Plain-text document sources:
%%
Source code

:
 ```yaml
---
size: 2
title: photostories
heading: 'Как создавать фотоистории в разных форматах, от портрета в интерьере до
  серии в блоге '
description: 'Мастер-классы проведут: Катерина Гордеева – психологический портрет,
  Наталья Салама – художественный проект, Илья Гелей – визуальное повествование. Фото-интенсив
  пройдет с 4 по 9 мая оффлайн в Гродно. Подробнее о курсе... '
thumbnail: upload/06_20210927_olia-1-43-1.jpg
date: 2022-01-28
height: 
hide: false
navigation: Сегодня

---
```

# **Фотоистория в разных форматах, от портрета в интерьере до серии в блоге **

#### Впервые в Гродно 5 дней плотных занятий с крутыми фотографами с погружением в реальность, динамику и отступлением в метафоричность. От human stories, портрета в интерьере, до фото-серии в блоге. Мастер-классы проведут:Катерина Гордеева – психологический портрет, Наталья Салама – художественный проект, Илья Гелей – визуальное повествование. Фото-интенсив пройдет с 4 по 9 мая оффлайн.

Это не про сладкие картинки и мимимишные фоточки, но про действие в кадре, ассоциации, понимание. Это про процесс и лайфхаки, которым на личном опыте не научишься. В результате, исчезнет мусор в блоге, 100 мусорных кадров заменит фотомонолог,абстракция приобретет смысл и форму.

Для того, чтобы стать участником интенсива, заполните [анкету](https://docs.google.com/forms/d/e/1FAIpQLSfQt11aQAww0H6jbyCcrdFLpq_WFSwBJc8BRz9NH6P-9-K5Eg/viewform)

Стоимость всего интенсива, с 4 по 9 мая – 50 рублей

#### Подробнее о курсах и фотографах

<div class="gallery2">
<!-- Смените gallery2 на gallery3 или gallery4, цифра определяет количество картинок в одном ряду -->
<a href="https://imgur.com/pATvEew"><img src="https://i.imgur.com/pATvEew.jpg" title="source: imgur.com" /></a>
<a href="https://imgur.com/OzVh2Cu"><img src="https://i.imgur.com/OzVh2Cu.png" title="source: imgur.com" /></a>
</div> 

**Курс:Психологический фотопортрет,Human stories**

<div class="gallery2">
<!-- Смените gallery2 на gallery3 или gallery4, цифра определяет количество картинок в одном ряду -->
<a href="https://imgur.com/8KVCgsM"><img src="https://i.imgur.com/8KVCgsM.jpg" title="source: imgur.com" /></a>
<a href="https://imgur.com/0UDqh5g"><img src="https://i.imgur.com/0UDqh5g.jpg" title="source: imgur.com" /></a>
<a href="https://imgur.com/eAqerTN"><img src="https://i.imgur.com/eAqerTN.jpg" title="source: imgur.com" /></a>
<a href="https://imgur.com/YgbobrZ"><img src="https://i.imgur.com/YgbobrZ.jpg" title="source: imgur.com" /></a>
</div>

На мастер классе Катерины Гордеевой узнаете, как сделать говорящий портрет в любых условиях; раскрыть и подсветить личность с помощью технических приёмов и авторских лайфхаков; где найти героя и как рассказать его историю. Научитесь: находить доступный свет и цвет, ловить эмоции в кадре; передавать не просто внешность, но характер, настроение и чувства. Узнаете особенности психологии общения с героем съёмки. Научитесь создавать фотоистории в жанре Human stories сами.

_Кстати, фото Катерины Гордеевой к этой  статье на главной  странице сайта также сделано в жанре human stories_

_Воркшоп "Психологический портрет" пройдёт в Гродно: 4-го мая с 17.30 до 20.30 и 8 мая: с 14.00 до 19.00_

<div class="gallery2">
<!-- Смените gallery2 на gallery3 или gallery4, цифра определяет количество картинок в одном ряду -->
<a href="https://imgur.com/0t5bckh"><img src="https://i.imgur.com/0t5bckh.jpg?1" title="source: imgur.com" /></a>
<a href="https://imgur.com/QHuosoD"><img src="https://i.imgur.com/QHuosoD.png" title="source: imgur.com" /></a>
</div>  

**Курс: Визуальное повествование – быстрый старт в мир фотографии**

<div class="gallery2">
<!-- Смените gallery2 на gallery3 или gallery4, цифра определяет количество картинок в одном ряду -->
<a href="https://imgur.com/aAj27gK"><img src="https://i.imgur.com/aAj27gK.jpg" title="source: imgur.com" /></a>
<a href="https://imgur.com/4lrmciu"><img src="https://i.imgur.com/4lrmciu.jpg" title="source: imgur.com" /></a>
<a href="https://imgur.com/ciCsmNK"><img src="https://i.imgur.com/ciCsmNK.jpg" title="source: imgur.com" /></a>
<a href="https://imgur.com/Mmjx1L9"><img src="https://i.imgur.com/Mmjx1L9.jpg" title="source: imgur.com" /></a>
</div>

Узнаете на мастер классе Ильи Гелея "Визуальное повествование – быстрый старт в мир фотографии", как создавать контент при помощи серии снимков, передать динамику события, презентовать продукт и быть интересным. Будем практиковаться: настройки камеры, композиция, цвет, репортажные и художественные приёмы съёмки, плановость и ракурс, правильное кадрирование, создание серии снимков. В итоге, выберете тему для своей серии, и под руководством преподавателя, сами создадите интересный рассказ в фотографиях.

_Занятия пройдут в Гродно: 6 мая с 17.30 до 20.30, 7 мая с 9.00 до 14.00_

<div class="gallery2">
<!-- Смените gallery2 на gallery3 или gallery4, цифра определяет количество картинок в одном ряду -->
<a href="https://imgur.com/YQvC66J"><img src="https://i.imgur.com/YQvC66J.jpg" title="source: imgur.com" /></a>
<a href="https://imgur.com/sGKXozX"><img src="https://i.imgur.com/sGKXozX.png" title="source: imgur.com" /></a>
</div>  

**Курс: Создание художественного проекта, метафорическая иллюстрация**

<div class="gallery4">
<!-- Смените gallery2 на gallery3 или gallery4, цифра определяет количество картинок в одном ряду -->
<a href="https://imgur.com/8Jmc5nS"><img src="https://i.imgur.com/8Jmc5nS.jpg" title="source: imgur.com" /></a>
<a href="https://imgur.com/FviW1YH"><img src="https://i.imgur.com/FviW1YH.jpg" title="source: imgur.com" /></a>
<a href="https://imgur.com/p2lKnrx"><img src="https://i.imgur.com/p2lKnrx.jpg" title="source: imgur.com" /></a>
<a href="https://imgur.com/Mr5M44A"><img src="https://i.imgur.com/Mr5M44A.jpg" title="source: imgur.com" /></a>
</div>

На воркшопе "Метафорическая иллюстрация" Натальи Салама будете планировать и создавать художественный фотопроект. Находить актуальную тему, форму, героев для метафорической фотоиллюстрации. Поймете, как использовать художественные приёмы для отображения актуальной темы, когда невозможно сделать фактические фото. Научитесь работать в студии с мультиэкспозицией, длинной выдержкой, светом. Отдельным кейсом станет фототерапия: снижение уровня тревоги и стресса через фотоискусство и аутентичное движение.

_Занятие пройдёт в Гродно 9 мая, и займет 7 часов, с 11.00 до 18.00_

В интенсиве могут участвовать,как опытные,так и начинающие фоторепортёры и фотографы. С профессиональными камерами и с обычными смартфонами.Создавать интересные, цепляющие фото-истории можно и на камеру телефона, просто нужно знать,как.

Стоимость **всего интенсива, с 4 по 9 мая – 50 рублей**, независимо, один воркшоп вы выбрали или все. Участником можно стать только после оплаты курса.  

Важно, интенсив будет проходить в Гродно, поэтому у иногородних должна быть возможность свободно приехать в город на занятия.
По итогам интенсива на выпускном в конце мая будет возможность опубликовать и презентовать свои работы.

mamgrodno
%%
→ WORK TO COMPLETE: Copy every record exactly as presented.

→ COMPLETED EXERCISE:
Source code

:
 ```yaml
---
size: 2
title: photostories
heading: 'Как создавать фотоистории в разных форматах, от портрета в интерьере до
  серии в блоге '
description: 'Мастер-классы проведут: Катерина Гордеева – психологический портрет,
  Наталья Салама – художественный проект, Илья Гелей – визуальное повествование. Фото-интенсив
  пройдет с 4 по 9 мая оффлайн в Гродно. Подробнее о курсе... '
thumbnail: upload/06_20210927_olia-1-43-1.jpg
date: 2022-01-28
height: 
hide: false
navigation: Сегодня

---
```

# **Фотоистория в разных форматах, от портрета в интерьере до серии в блоге **

#### Впервые в Гродно 5 дней плотных занятий с крутыми фотографами с погружением в реальность, динамику и отступлением в метафоричность. От human stories, портрета в интерьере, до фото-серии в блоге. Мастер-классы проведут:Катерина Гордеева – психологический портрет, Наталья Салама – художественный проект, Илья Гелей – визуальное повествование. Фото-интенсив пройдет с 4 по 9 мая оффлайн.

Это не про сладкие картинки и мимимишные фоточки, но про действие в кадре, ассоциации, понимание. Это про процесс и лайфхаки, которым на личном опыте не научишься. В результате, исчезнет мусор в блоге, 100 мусорных кадров заменит фотомонолог,абстракция приобретет смысл и форму.

Для того, чтобы стать участником интенсива, заполните [анкету](https://docs.google.com/forms/d/e/1FAIpQLSfQt11aQAww0H6jbyCcrdFLpq_WFSwBJc8BRz9NH6P-9-K5Eg/viewform)

Стоимость всего интенсива, с 4 по 9 мая – 50 рублей

#### Подробнее о курсах и фотографах

<div class="gallery2">
<!-- Смените gallery2 на gallery3 или gallery4, цифра определяет количество картинок в одном ряду -->
<a href="https://imgur.com/pATvEew"><img src="https://i.imgur.com/pATvEew.jpg" title="source: imgur.com" /></a>
<a href="https://imgur.com/OzVh2Cu"><img src="https://i.imgur.com/OzVh2Cu.png" title="source: imgur.com" /></a>
</div> 

**Курс:Психологический фотопортрет,Human stories**

<div class="gallery2">
<!-- Смените gallery2 на gallery3 или gallery4, цифра определяет количество картинок в одном ряду -->
<a href="https://imgur.com/8KVCgsM"><img src="https://i.imgur.com/8KVCgsM.jpg" title="source: imgur.com" /></a>
<a href="https://imgur.com/0UDqh5g"><img src="https://i.imgur.com/0UDqh5g.jpg" title="source: imgur.com" /></a>
<a href="https://imgur.com/eAqerTN"><img src="https://i.imgur.com/eAqerTN.jpg" title="source: imgur.com" /></a>
<a href="https://imgur.com/YgbobrZ"><img src="https://i.imgur.com/YgbobrZ.jpg" title="source: imgur.com" /></a>
</div>

На мастер классе Катерины Гордеевой узнаете, как сделать говорящий портрет в любых условиях; раскрыть и подсветить личность с помощью технических приёмов и авторских лайфхаков; где найти героя и как рассказать его историю. Научитесь: находить доступный свет и цвет, ловить эмоции в кадре; передавать не просто внешность, но характер, настроение и чувства. Узнаете особенности психологии общения с героем съёмки. Научитесь создавать фотоистории в жанре Human stories сами.

_Кстати, фото Катерины Гордеевой к этой  статье на главной  странице сайта также сделано в жанре human stories_

_Воркшоп "Психологический портрет" пройдёт в Гродно: 4-го мая с 17.30 до 20.30 и 8 мая: с 14.00 до 19.00_

<div class="gallery2">
<!-- Смените gallery2 на gallery3 или gallery4, цифра определяет количество картинок в одном ряду -->
<a href="https://imgur.com/0t5bckh"><img src="https://i.imgur.com/0t5bckh.jpg?1" title="source: imgur.com" /></a>
<a href="https://imgur.com/QHuosoD"><img src="https://i.imgur.com/QHuosoD.png" title="source: imgur.com" /></a>
</div>  

**Курс: Визуальное повествование – быстрый старт в мир фотографии**

<div class="gallery2">
<!-- Смените gallery2 на gallery3 или gallery4, цифра определяет количество картинок в одном ряду -->
<a href="https://imgur.com/aAj27gK"><img src="https://i.imgur.com/aAj27gK.jpg" title="source: imgur.com" /></a>
<a href="https://imgur.com/4lrmciu"><img src="https://i.imgur.com/4lrmciu.jpg" title="source: imgur.com" /></a>
<a href="https://imgur.com/ciCsmNK"><img src="https://i.imgur.com/ciCsmNK.jpg" title="source: imgur.com" /></a>
<a href="https://imgur.com/Mmjx1L9"><img src="https://i.imgur.com/Mmjx1L9.jpg" title="source: imgur.com" /></a>
</div>

Узнаете на мастер классе Ильи Гелея "Визуальное повествование – быстрый старт в мир фотографии", как создавать контент при помощи серии снимков, передать динамику события, презентовать продукт и быть интересным. Будем практиковаться: настройки камеры, композиция, цвет, репортажные и художественные приёмы съёмки, плановость и ракурс, правильное кадрирование, создание серии снимков. В итоге, выберете тему для своей серии, и под руководством преподавателя, сами создадите интересный рассказ в фотографиях.

_Занятия пройдут в Гродно: 6 мая с 17.30 до 20.30, 7 мая с 9.00 до 14.00_

<div class="gallery2">
<!-- Смените gallery2 на gallery3 или gallery4, цифра определяет количество картинок в одном ряду -->
<a href="https://imgur.com/YQvC66J"><img src="https://i.imgur.com/YQvC66J.jpg" title="source: imgur.com" /></a>
<a href="https://imgur.com/sGKXozX"><img src="https://i.imgur.com/sGKXozX.png" title="source: imgur.com" /></a>
</div>  

**Курс: Создание художественного проекта, метафорическая иллюстрация**

<div class="gallery4">
<!-- Смените gallery2 на gallery3 или gallery4, цифра определяет количество картинок в одном ряду -->
<a href="https://imgur.com/8Jmc5nS"><img src="https://i.imgur.com/8Jmc5nS.jpg" title="source: imgur.com" /></a>
<a href="https://imgur.com/FviW1YH"><img src="https://i.imgur.com/FviW1YH.jpg" title="source: imgur.com" /></a>
<a href="https://imgur.com/p2lKnrx"><img src="https://i.imgur.com/p2lKnrx.jpg" title="source: imgur.com" /></a>
<a href="https://imgur.com/Mr5M44A"><img src="https://i.imgur.com/Mr5M44A.jpg" title="source: imgur.com" /></a>
</div>

На воркшопе "Метафорическая иллюстрация" Натальи Салама будете планировать и создавать художественный фотопроект. Находить актуальную тему, форму, героев для метафорической фотоиллюстрации. Поймете, как использовать художественные приёмы для отображения актуальной темы, когда невозможно сделать фактические фото. Научитесь работать в студии с мультиэкспозицией, длинной выдержкой, светом. Отдельным кейсом станет фототерапия: снижение уровня тревоги и стресса через фотоискусство и аутентичное движение.

_Занятие пройдёт в Гродно 9 мая, и займет 7 часов, с 11.00 до 18.00_

В интенсиве могут участвовать,как опытные,так и начинающие фоторепортёры и фотографы. С профессиональными камерами и с обычными смартфонами.Создавать интересные, цепляющие фото-истории можно и на камеру телефона, просто нужно знать,как.

Стоимость **всего интенсива, с 4 по 9 мая – 50 рублей**, независимо, один воркшоп вы выбрали или все. Участником можно стать только после оплаты курса.  

Важно, интенсив будет проходить в Гродно, поэтому у иногородних должна быть возможность свободно приехать в город на занятия.
По итогам интенсива на выпускном в конце мая будет возможность опубликовать и презентовать свои работы.

mamgrodno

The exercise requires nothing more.